WHAT NEEDS TO BE DONE
The answer should hold only the lines from the one containing "added to when I wanted a new feature." through the one containing "Config files for my Linux setup." in the entries below, copied exactly, without pictures.

MATERIAL FOR THE TASK
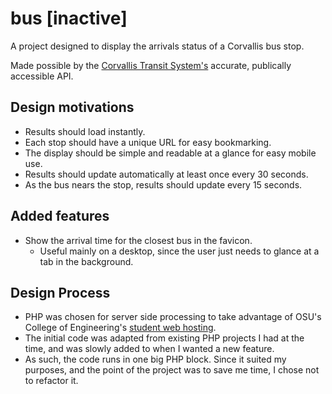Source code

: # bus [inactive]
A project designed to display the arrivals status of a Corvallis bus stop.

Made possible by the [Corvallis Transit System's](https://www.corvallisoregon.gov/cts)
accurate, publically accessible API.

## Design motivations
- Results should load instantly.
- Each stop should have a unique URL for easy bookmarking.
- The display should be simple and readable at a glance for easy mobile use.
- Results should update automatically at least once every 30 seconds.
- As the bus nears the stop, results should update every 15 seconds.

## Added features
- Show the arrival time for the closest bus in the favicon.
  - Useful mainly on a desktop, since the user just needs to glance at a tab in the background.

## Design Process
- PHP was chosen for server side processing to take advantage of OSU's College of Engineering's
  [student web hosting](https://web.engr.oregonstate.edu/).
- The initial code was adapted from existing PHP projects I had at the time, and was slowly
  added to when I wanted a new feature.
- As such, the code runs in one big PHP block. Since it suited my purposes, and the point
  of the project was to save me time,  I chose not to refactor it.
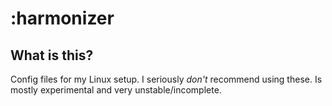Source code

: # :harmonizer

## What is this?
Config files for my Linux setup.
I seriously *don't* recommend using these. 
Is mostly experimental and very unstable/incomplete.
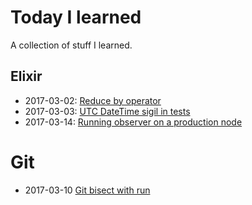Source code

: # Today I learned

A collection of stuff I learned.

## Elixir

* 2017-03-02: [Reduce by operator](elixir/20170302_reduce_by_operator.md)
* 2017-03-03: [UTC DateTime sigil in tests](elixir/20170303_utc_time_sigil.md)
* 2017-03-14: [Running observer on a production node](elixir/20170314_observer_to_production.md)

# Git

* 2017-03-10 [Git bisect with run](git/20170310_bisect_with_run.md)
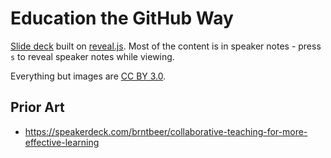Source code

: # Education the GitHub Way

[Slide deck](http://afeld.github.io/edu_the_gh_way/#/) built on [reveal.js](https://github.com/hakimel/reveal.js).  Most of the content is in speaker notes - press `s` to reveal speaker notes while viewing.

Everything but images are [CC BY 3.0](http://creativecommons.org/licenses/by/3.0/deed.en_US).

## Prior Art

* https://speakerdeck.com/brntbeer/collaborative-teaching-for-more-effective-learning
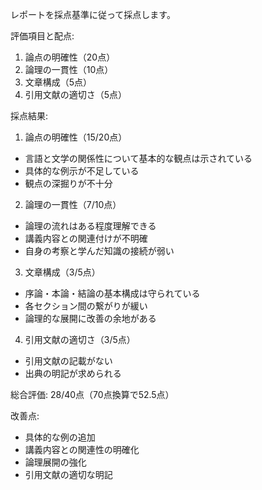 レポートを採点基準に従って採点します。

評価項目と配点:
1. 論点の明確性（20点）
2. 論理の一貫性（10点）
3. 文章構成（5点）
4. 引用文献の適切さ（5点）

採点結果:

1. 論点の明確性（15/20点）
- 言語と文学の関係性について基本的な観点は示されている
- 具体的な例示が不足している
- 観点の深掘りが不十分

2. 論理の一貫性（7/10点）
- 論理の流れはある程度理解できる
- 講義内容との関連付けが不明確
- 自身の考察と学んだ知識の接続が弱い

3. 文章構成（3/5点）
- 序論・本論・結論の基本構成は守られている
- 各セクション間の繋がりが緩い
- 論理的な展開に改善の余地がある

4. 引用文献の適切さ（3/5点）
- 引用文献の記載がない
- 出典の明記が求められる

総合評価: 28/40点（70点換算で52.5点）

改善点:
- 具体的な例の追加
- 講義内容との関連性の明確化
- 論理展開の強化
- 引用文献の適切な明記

EXERCISE RESULT
  added to when I wanted a new feature.
- As such, the code runs in one big PHP block. Since it suited my purposes, and the point
  of the project was to save me time,  I chose not to refactor it.
Source code

: # :harmonizer

## What is this?
Config files for my Linux setup.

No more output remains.